____ EXERCISE MATERIAL
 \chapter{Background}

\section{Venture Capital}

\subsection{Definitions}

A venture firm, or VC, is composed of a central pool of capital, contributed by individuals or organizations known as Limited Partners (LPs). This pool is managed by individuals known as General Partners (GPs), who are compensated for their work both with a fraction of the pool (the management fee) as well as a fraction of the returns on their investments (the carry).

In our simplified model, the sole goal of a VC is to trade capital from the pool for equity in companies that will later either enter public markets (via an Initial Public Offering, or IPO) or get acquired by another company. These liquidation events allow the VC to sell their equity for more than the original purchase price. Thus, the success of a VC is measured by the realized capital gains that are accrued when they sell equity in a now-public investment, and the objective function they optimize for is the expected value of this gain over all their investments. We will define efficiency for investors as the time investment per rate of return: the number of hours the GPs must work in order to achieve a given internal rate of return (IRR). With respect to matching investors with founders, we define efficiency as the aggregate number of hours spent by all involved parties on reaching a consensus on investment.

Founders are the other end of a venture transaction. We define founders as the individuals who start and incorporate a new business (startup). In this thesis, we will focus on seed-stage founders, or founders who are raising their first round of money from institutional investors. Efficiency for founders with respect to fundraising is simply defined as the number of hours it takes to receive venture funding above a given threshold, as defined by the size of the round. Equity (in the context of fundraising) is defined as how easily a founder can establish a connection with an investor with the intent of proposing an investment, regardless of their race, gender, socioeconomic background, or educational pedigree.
________
____ EXERCISE MATERIAL
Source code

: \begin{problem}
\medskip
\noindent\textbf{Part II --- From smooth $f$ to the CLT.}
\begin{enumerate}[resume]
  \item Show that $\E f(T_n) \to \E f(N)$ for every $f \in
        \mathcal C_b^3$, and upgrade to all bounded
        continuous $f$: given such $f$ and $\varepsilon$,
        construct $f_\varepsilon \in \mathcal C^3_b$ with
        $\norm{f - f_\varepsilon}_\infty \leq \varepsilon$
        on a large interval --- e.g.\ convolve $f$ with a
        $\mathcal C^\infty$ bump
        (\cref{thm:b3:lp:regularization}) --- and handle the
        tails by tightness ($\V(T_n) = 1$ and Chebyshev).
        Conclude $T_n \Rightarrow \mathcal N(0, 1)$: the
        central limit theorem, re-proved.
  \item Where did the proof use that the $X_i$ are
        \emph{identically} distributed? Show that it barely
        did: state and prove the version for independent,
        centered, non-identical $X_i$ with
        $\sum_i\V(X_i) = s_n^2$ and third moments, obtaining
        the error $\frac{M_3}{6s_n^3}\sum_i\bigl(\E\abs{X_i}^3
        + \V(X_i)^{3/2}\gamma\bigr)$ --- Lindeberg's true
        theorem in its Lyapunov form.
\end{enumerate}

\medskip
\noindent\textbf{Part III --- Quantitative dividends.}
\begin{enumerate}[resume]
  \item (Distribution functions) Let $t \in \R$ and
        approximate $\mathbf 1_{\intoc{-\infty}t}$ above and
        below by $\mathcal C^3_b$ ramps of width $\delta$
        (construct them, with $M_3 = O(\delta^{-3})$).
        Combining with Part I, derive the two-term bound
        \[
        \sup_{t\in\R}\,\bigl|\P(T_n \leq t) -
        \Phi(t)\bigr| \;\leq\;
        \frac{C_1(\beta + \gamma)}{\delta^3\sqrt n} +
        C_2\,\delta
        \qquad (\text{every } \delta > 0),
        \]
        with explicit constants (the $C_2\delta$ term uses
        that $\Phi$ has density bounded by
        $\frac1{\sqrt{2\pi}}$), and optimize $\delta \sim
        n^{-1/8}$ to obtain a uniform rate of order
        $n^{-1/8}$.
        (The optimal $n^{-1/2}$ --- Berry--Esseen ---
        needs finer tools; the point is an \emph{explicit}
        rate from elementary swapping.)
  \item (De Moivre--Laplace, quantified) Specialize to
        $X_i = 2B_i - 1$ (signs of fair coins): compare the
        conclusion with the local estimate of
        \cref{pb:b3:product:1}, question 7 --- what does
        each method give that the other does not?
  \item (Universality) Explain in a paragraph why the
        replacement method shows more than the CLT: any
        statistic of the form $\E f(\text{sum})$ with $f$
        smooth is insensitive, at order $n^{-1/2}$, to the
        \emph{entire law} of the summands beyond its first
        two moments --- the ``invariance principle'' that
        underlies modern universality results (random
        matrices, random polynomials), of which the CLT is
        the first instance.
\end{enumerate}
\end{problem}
________
Find the word "method" in the entries above, then copy each line that holds it.

        each method give that the other does not?
        replacement method shows more than the CLT: any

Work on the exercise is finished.